Doug Bruns

When the animals come for you.

In Life on March 20, 2012 at 6:59 am

The sun rises around 6:45. I’ve enjoyed it recently over several consecutive mornings, coming up over Bug Light and illuminating the river Fore. I’ve also seen the darkness that precedes sunrise by several hours, as I’ve had trouble sleeping. Up at three or four seems to be the course these days. So disconcerting is this that I’ve resorted to writing Twitter poems during these hours. Poems of 140 characters or less. I wrote this one yesterday:

Of the things I’m losing | Memory | Energy | Money | Sleep is most | Mourned

I am suffering from what my Buddhist friends call Monkey Mind. I wake up at three or four in the morning and my mind bolts upright, as if fully caffeinated and, like a monkey, starts swinging tree to tree, thought to thought, terror to terror. All night troubles become night terrors.

This seems a special plague, as I’m not troubled really. My mind though, like a thing out of control, is searching for trouble. I would say, Better my mind than my body, but the mind is more the master, the body the servant. The body can be disciplined but it’s tough to usurp the master.

My mother used to get up early, awakened by the rumblings of her mind. She was deeply religious. She said she was getting “the calling,” like an early morning telegraph from God. I have no religious leanings, and am hearing no call. I remember discovering years ago that many men–it is always men–come to farming late in life after getting a call to till the soil. I don’t like dirt under my fingernails so I’m certain I’m not being called to farm.

Evolution probably has something to do with it. I can’t help but think that night alerts played a large role in the success of the species. The fire gone out, the tribe asleep, as one individual wakes up, attuned to something amiss. Night is when the animals come for you. Night terror was then truly terror, no doubt. That is a type of calling too.

Mark Twain said he was never quite sane in the night. This gives me comfort, as I feel so out of sorts as to be somewhat insane too. It is not a good place to be and my compassion for those afflicted has risen as a result. “Wait until it is night before saying that it has been a fine day,” the French say and never was that more true than these nights–or, rather, mornings.

The night path is full of obstacles.

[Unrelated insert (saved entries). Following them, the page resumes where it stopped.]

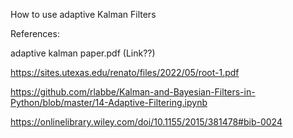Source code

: How to use adaptive Kalman Filters

References:

adaptive kalman paper.pdf​ (Link??)

https://sites.utexas.edu/renato/files/2022/05/root-1.pdf

https://github.com/rlabbe/Kalman-and-Bayesian-Filters-in-Python/blob/master/14-Adaptive-Filtering.ipynb

https://onlinelibrary.wiley.com/doi/10.1155/2015/381478#bib-0024 
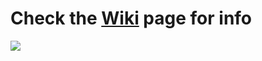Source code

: # Check the [Wiki](https://github.com/Degubi/PDFTableExtractor/wiki) page for info
[<img src="https://user-images.githubusercontent.com/13366932/73134012-66c54180-4031-11ea-8452-4c58b80a0f17.png">](https://github.com/Degubi/PDFTableExtractor/wiki)
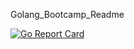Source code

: Golang_Bootcamp_Readme

[![Go Report Card](https://goreportcard.com/badge/github.com/kutsenkoilya/Golang_Bootcamp_Perm)](https://goreportcard.com/report/github.com/kutsenkoilya/Golang_Bootcamp_Perm)
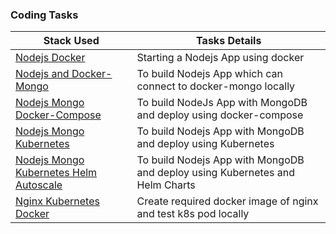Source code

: ### Coding Tasks

Stack Used | Tasks Details | 
---    | --- | 
[Nodejs Docker](task-001-nodejs-docker-app) | Starting a Nodejs App using docker |
[Nodejs and Docker-Mongo](task-002-nodejs-mongo-docker)  | To build Nodejs App which can connect to docker-mongo locally |
[Nodejs Mongo Docker-Compose](task-003-nodejs-mongo-docker-compose)  | To build NodeJs App with MongoDB and deploy using docker-compose
[Nodejs Mongo Kubernetes](task-004-nodejs-mongo-k8s) | To build Nodejs App with MongoDB and deploy using Kubernetes
[Nodejs Mongo Kubernetes Helm Autoscale](task-005-nodejs-mongo-k8s-helm-scale) | To build Nodejs App with MongoDB and deploy using Kubernetes and Helm Charts | 
[Nginx Kubernetes Docker](task-006-nginx-docker) | Create required docker image of nginx and test k8s pod locally |
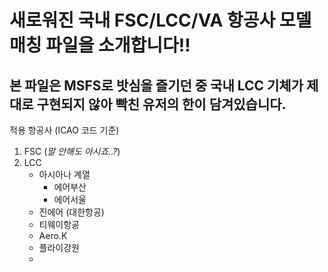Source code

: # 새로워진 국내 FSC/LCC/VA 항공사 모델 매칭 파일을 소개합니다!!

## 본 파일은 MSFS로 밧심을 즐기던 중 국내 LCC 기체가 제대로 구현되지 않아 빡친 유저의 한이 담겨있습니다.

적용 항공사 (ICAO 코드 기준)

1. FSC (*말 안해도 아시죠..?*)
2. LCC
    - 아시아나 계열
      * 에어부산
      * 에어서울
    - 진에어 (대한항공)
    - 티웨이항공
    - Aero.K
    - 플라이강원
    - 
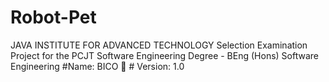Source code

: # Robot-Pet
JAVA INSTITUTE FOR ADVANCED TECHNOLOGY Selection Examination Project for the PCJT Software Engineering Degree - BEng (Hons) Software Engineering   #Name: BICO 🤖 # Version: 1.0 
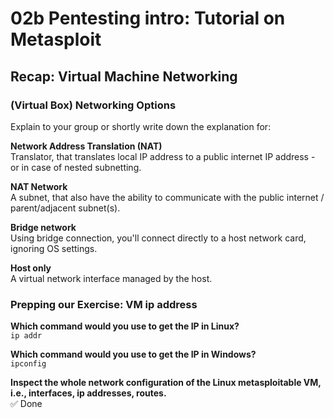 # 02b Pentesting intro: Tutorial on Metasploit

## Recap: Virtual Machine Networking

### (Virtual Box) Networking Options
Explain to your group or shortly write down the explanation for:

**Network Address Translation (NAT)**  
Translator, that translates local IP address to a public internet IP address - or in case of nested subnetting.

**NAT Network**  
A subnet, that also have the ability to communicate with the public internet / parent/adjacent subnet(s).

**Bridge network**  
Using bridge connection, you'll connect directly to a host network card, ignoring OS settings.

**Host only**  
A virtual network interface managed by the host.

### Prepping our Exercise: VM ip address
**Which command would you use to get the IP in Linux?**  
`ip addr`

**Which command would you use to get the IP in Windows?**  
`ipconfig`

**Inspect the whole network configuration of the Linux metasploitable VM, i.e., interfaces, ip addresses, routes.**  
✅ Done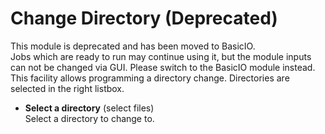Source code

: # Change Directory (Deprecated)  
This module is deprecated and has been moved to BasicIO.   
Jobs which are ready to run may continue using it, but the module inputs can not be changed via GUI. Please switch to the BasicIO module instead.   
This facility allows programming a directory change. Directories are selected in the right listbox.   

* **Select a directory** (select files)  
Select a directory to change to.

I’ve grown to shuffling my feet on the path and as I trip over something, I pick it up and examine it. I study it and weigh it, then examine it all over again. Only upon daybreak do I see it to be nothing more than a pebble. But in the night it certainly is a boulder.

I don’t know what to make of this, another in a list of growing unknow-ables. It is a point of reflection, something to ponder–until night fall. Then the animals come for me.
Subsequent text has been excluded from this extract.